The problem:
Output all of the entries below precisely as written.

Information supplied:
-- Opening Marker --
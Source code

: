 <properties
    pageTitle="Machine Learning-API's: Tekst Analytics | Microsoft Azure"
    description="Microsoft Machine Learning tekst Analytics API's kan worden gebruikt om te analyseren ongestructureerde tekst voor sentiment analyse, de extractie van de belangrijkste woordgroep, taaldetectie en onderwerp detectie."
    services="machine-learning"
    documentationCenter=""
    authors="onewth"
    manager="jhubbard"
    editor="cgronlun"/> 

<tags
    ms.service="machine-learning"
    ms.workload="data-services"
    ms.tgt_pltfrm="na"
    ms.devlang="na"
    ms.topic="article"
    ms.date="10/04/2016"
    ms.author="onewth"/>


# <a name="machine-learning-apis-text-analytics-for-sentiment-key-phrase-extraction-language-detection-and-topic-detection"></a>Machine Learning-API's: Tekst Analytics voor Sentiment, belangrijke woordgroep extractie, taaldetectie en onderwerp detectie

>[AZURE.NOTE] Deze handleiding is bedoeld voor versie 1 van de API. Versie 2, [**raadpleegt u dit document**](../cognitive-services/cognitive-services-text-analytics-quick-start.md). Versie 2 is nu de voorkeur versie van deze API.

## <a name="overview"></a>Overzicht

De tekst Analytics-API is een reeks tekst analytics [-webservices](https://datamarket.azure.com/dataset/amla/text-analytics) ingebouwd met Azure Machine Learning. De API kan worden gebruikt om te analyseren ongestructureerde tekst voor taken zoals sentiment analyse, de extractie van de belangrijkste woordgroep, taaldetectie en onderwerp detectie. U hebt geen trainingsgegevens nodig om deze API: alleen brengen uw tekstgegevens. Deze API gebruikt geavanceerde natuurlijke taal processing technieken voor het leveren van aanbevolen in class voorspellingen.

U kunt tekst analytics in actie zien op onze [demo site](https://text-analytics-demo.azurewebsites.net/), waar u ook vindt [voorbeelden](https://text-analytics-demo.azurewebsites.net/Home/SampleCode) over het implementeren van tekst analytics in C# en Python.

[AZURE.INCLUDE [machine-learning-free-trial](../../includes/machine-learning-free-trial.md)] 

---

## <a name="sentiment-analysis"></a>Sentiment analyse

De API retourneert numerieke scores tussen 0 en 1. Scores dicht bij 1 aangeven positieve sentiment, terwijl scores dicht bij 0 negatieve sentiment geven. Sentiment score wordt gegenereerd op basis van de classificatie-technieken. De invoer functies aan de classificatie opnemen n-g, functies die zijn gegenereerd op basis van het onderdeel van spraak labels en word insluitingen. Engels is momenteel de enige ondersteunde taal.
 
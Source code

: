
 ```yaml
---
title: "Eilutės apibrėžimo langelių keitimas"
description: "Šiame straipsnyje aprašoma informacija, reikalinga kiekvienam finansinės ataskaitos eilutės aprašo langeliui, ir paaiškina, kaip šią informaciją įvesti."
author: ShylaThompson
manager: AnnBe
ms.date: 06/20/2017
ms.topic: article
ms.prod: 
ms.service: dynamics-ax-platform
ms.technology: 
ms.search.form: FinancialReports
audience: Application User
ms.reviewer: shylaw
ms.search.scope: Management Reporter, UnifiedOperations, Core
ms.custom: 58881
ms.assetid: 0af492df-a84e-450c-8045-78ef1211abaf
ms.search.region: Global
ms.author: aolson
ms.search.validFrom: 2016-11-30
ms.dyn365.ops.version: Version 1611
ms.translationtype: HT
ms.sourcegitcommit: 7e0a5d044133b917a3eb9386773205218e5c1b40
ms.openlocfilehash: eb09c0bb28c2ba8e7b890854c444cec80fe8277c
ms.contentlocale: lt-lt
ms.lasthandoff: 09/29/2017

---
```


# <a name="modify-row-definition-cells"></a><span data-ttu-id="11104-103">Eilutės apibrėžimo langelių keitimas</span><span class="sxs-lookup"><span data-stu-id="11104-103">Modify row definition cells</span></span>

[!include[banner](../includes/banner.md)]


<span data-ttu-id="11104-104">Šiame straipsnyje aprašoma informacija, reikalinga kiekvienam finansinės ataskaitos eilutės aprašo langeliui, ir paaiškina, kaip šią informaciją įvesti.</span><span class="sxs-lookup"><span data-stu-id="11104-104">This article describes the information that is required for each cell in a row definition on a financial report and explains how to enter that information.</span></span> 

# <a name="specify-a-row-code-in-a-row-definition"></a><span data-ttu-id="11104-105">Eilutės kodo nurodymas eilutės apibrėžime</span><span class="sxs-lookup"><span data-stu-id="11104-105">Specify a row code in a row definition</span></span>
-- Closing Marker --
Completed task:
Source code

: <properties
    pageTitle="Machine Learning-API's: Tekst Analytics | Microsoft Azure"
    description="Microsoft Machine Learning tekst Analytics API's kan worden gebruikt om te analyseren ongestructureerde tekst voor sentiment analyse, de extractie van de belangrijkste woordgroep, taaldetectie en onderwerp detectie."
    services="machine-learning"
    documentationCenter=""
    authors="onewth"
    manager="jhubbard"
    editor="cgronlun"/> 

<tags
    ms.service="machine-learning"
    ms.workload="data-services"
    ms.tgt_pltfrm="na"
    ms.devlang="na"
    ms.topic="article"
    ms.date="10/04/2016"
    ms.author="onewth"/>


# <a name="machine-learning-apis-text-analytics-for-sentiment-key-phrase-extraction-language-detection-and-topic-detection"></a>Machine Learning-API's: Tekst Analytics voor Sentiment, belangrijke woordgroep extractie, taaldetectie en onderwerp detectie

>[AZURE.NOTE] Deze handleiding is bedoeld voor versie 1 van de API. Versie 2, [**raadpleegt u dit document**](../cognitive-services/cognitive-services-text-analytics-quick-start.md). Versie 2 is nu de voorkeur versie van deze API.

## <a name="overview"></a>Overzicht

De tekst Analytics-API is een reeks tekst analytics [-webservices](https://datamarket.azure.com/dataset/amla/text-analytics) ingebouwd met Azure Machine Learning. De API kan worden gebruikt om te analyseren ongestructureerde tekst voor taken zoals sentiment analyse, de extractie van de belangrijkste woordgroep, taaldetectie en onderwerp detectie. U hebt geen trainingsgegevens nodig om deze API: alleen brengen uw tekstgegevens. Deze API gebruikt geavanceerde natuurlijke taal processing technieken voor het leveren van aanbevolen in class voorspellingen.

U kunt tekst analytics in actie zien op onze [demo site](https://text-analytics-demo.azurewebsites.net/), waar u ook vindt [voorbeelden](https://text-analytics-demo.azurewebsites.net/Home/SampleCode) over het implementeren van tekst analytics in C# en Python.

[AZURE.INCLUDE [machine-learning-free-trial](../../includes/machine-learning-free-trial.md)] 

---

## <a name="sentiment-analysis"></a>Sentiment analyse

De API retourneert numerieke scores tussen 0 en 1. Scores dicht bij 1 aangeven positieve sentiment, terwijl scores dicht bij 0 negatieve sentiment geven. Sentiment score wordt gegenereerd op basis van de classificatie-technieken. De invoer functies aan de classificatie opnemen n-g, functies die zijn gegenereerd op basis van het onderdeel van spraak labels en word insluitingen. Engels is momenteel de enige ondersteunde taal.
 
Source code

:
 ```yaml
---
title: "Eilutės apibrėžimo langelių keitimas"
description: "Šiame straipsnyje aprašoma informacija, reikalinga kiekvienam finansinės ataskaitos eilutės aprašo langeliui, ir paaiškina, kaip šią informaciją įvesti."
author: ShylaThompson
manager: AnnBe
ms.date: 06/20/2017
ms.topic: article
ms.prod: 
ms.service: dynamics-ax-platform
ms.technology: 
ms.search.form: FinancialReports
audience: Application User
ms.reviewer: shylaw
ms.search.scope: Management Reporter, UnifiedOperations, Core
ms.custom: 58881
ms.assetid: 0af492df-a84e-450c-8045-78ef1211abaf
ms.search.region: Global
ms.author: aolson
ms.search.validFrom: 2016-11-30
ms.dyn365.ops.version: Version 1611
ms.translationtype: HT
ms.sourcegitcommit: 7e0a5d044133b917a3eb9386773205218e5c1b40
ms.openlocfilehash: eb09c0bb28c2ba8e7b890854c444cec80fe8277c
ms.contentlocale: lt-lt
ms.lasthandoff: 09/29/2017

---
```


# <a name="modify-row-definition-cells"></a><span data-ttu-id="11104-103">Eilutės apibrėžimo langelių keitimas</span><span class="sxs-lookup"><span data-stu-id="11104-103">Modify row definition cells</span></span>

[!include[banner](../includes/banner.md)]


<span data-ttu-id="11104-104">Šiame straipsnyje aprašoma informacija, reikalinga kiekvienam finansinės ataskaitos eilutės aprašo langeliui, ir paaiškina, kaip šią informaciją įvesti.</span><span class="sxs-lookup"><span data-stu-id="11104-104">This article describes the information that is required for each cell in a row definition on a financial report and explains how to enter that information.</span></span> 

# <a name="specify-a-row-code-in-a-row-definition"></a><span data-ttu-id="11104-105">Eilutės kodo nurodymas eilutės apibrėžime</span><span class="sxs-lookup"><span data-stu-id="11104-105">Specify a row code in a row definition</span></span>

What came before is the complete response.